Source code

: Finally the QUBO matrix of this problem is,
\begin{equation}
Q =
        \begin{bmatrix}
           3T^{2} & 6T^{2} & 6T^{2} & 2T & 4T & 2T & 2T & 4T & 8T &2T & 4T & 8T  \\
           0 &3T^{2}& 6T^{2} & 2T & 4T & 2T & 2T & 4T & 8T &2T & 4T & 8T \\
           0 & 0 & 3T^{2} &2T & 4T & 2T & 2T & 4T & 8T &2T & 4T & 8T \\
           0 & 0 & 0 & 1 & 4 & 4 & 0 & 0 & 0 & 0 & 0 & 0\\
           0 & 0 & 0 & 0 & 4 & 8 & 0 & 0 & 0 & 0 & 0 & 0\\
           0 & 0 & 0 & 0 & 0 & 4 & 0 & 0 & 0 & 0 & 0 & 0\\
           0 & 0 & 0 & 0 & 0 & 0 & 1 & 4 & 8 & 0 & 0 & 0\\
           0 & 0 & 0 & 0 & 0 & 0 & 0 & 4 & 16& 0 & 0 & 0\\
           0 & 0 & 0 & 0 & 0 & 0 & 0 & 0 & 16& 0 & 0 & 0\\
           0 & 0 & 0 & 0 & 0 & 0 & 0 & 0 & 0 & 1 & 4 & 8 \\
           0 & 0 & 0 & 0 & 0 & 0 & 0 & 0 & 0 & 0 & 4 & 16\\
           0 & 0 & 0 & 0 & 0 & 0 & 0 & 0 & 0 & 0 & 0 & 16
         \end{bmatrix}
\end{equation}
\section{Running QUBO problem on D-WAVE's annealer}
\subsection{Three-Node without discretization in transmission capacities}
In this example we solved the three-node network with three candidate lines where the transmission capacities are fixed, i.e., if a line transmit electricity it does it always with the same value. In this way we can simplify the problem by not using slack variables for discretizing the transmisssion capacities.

============

**WHAT YOU NEED TO DO**
Your answer should consist of the lines from the material that contain "transmission".

**RESULT OF THIS TASK**
\subsection{Three-Node without discretization in transmission capacities}
In this example we solved the three-node network with three candidate lines where the transmission capacities are fixed, i.e., if a line transmit electricity it does it always with the same value. In this way we can simplify the problem by not using slack variables for discretizing the transmisssion capacities.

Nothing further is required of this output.